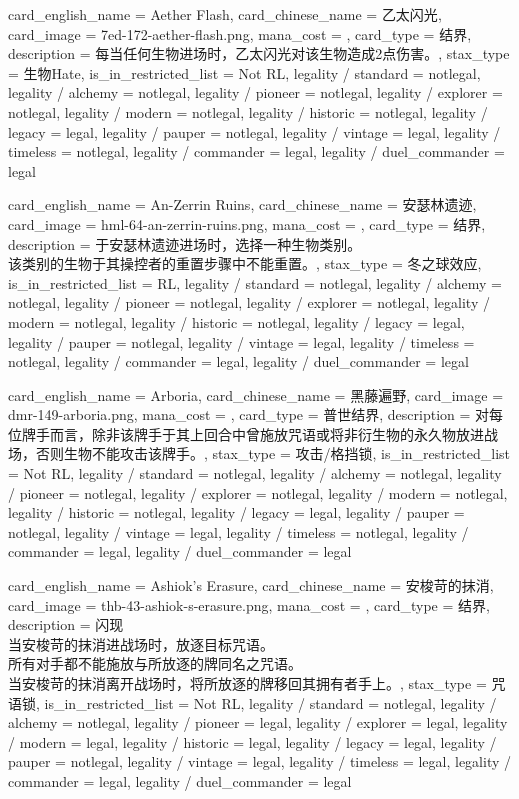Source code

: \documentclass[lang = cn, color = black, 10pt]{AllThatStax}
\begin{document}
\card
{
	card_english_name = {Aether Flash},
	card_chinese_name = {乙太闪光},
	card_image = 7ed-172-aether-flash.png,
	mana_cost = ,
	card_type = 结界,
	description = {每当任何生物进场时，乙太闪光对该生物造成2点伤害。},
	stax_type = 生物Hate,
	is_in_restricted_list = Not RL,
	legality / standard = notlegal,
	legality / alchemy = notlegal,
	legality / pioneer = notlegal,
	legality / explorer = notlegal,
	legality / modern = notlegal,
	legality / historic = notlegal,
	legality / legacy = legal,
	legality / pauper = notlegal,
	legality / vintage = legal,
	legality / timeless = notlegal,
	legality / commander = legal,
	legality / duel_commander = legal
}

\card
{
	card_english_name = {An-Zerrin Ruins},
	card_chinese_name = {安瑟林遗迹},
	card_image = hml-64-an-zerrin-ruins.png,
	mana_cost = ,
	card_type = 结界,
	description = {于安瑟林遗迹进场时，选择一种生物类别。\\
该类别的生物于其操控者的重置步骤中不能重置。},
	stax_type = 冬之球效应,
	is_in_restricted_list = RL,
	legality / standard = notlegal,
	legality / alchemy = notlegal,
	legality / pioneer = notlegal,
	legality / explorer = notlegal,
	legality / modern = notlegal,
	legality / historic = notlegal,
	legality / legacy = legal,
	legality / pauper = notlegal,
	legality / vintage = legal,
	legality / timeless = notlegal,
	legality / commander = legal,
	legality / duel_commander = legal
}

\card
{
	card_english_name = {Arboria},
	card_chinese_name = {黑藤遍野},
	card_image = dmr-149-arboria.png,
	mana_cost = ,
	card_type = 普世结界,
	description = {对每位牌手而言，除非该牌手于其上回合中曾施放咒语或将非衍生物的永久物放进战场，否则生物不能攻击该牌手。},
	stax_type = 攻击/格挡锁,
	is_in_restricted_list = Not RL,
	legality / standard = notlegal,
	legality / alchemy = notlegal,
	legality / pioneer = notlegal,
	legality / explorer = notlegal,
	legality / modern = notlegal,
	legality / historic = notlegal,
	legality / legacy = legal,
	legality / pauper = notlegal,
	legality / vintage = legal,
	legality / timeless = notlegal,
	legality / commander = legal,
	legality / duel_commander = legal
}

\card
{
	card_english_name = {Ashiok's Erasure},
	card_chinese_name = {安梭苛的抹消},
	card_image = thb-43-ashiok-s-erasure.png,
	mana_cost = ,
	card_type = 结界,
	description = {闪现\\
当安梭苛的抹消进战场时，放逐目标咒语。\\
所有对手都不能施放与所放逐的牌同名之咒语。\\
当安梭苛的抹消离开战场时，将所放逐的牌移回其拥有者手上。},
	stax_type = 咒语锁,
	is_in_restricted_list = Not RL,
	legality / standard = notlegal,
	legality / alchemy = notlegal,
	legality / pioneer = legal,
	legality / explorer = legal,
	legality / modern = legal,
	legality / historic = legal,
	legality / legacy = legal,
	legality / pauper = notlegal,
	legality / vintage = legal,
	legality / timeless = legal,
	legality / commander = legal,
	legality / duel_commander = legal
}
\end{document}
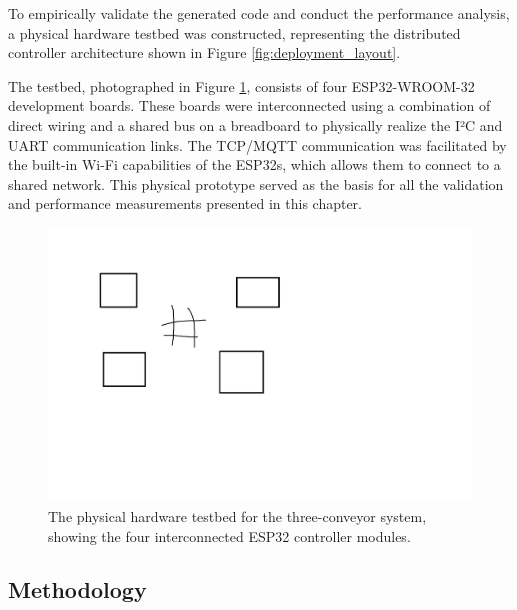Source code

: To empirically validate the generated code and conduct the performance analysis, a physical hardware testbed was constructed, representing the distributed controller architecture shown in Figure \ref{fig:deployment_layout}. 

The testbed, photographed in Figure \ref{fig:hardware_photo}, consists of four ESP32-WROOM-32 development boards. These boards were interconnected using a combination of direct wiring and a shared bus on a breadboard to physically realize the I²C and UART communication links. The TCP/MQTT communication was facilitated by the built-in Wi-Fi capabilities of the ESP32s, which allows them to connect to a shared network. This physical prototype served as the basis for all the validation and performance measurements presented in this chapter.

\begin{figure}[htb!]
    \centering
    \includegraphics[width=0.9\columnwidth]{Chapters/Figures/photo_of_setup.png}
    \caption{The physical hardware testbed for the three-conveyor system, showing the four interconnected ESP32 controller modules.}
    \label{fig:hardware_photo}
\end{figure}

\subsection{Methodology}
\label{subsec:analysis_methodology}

**PROBLEM:**
The total is all that is wanted here: please count the lines of the material that contain the word "controller".

**EXERCISE ANSWER:**
2